Storms aren't just rain, they're lightning and thunder and riding in a storm can be dangerous not only due to the chance of a fire starting due to the lighting but the sound of the thunder spooks some horses when they are in new situations. 

Also you didn't have a good experience last time, and this horse is new to you. Do not put yourself in a dangerous situation.. and one that doesn't sound like it would make you happy either.

I vote for rescheduling when you've had time to get to know your horse better, and when you've had time to get more positive riding experiences in.


----------



## egrogan (Jun 1, 2011)

If you have fears, outwardly or simmering just below the surface, whatever horse you ride will pick up on that. To me, that sounds like a recipe for a bad ride.

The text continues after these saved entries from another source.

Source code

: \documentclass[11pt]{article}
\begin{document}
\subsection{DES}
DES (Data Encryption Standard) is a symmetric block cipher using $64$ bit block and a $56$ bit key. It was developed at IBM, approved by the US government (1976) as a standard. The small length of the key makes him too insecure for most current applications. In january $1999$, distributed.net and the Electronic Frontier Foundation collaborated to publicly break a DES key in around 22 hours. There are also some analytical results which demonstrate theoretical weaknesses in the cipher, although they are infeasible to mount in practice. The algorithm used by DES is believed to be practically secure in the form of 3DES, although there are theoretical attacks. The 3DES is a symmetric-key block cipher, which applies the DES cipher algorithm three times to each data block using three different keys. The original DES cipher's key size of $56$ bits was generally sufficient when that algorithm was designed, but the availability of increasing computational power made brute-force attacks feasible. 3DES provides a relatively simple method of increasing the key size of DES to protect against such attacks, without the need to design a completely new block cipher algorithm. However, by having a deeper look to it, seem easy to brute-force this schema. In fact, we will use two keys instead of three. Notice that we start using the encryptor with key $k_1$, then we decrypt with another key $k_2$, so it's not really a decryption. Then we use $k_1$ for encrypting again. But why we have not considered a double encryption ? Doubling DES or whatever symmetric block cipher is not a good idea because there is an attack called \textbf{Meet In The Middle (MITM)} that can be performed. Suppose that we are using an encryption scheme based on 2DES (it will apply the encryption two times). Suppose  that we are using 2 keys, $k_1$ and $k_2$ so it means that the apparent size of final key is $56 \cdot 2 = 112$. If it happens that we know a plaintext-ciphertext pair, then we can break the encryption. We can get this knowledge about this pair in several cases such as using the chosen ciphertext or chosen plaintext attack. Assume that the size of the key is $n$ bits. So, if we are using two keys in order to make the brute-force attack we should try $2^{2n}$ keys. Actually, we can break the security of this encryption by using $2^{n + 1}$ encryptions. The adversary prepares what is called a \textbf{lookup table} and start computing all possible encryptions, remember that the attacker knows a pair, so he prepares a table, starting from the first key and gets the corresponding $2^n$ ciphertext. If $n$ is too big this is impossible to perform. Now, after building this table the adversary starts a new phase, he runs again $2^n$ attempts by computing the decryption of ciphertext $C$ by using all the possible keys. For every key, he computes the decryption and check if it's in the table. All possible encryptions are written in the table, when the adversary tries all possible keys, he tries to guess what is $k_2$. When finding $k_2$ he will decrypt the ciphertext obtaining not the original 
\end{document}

Instead of letting these friends make you feel bad, I'd personally expect my friends to help me ease back into trail riding in a way that made me comfortable. Why do you have to go on such an intense, all weekend ride when you're still building up your confidence again? Would they not be willing to meet you for a short ride at your barn, or on a relatively easy local trail? I'm not saying you should ask them to cancel their trip, but that you should graciously decline this particular trip but also book a time to do a confidence building ride together. I'm sort of a self-deprecating person, so I'd probably make a joke about how I need to have a couple of "training wheels" or "bunny trail" rides with people I trust to build my confidence before I'd be ready to tackle something more intense.

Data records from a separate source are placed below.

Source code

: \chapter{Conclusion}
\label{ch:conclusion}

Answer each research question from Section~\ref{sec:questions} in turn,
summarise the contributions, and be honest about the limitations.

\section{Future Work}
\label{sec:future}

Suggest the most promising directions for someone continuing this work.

And as a total aside, maybe I am a wimp, but the thought of spending a weekend drenched by downpours and having to sleep in a tent on top of that sounds like one of the most miserable experiences in the world to me  Nothing I hate more than being soaked!!


----------



## theomommy (Dec 23, 2012)

Thanks guys. Everything you've said has been running through my head all week, but when I bring it up they just dismiss it. They're trying to be good friends, they know I sometimes need to be pushed out of my comfort zone around horses, but this is a little bit different. And the plan was to go on a couple of smaller, shorter rides first, but the weather and some other factors haven't exactly cooperated with us lately, and all of a sudden here it is, and we've already paid for the reservations and everything. I don't even care to be out the money, I just don't want to make my friends mad. Hopefully they'll understand. Thank you guys, I feel better that I'm not the only one who thinks this is a bad idea.


----------



## tim62988 (Aug 30, 2012)

Personally, I wouldn't be opposed to going if the forecast changes. Just tell them you'll go for the company but no need to ride, relax at camp while they are out riding, maybe hop on someone's horse for an hour after dinner to get on the trails and relaxed.

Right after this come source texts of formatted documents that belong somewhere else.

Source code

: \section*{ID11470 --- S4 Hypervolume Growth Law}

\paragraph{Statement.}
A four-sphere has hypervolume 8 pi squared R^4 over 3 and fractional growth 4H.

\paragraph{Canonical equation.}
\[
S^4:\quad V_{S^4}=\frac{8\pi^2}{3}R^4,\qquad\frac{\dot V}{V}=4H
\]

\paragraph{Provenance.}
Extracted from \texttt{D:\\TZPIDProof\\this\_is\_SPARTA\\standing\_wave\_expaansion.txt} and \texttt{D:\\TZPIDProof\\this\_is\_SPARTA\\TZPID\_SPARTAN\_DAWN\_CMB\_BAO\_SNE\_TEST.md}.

Take some time to get your horse out on day rides before you try for an overnight, then you will know your limitations and be more comfortable.


----------



## zookeeper1991 (Sep 11, 2012)

I wouldn't go either. "Trying to be good friends" should mean they are sure you are comfortable with going along. And a whole weekend of riding and camping in the rain sounds awful. You need to be sure about trail riding on your horse before a trip like that. Good luck!


----------



## TessaMay (Jul 26, 2013)

Sounds like you have a lot of reasons to not going, the most important one being that you don't want to. Stay home and plan some nice day rides when you and your horse are up to it. No reason to go on a "fun" trip if it's not fun for you. It doesn't need to stop the others from going without you.


----------



## mslady254 (May 21, 2013)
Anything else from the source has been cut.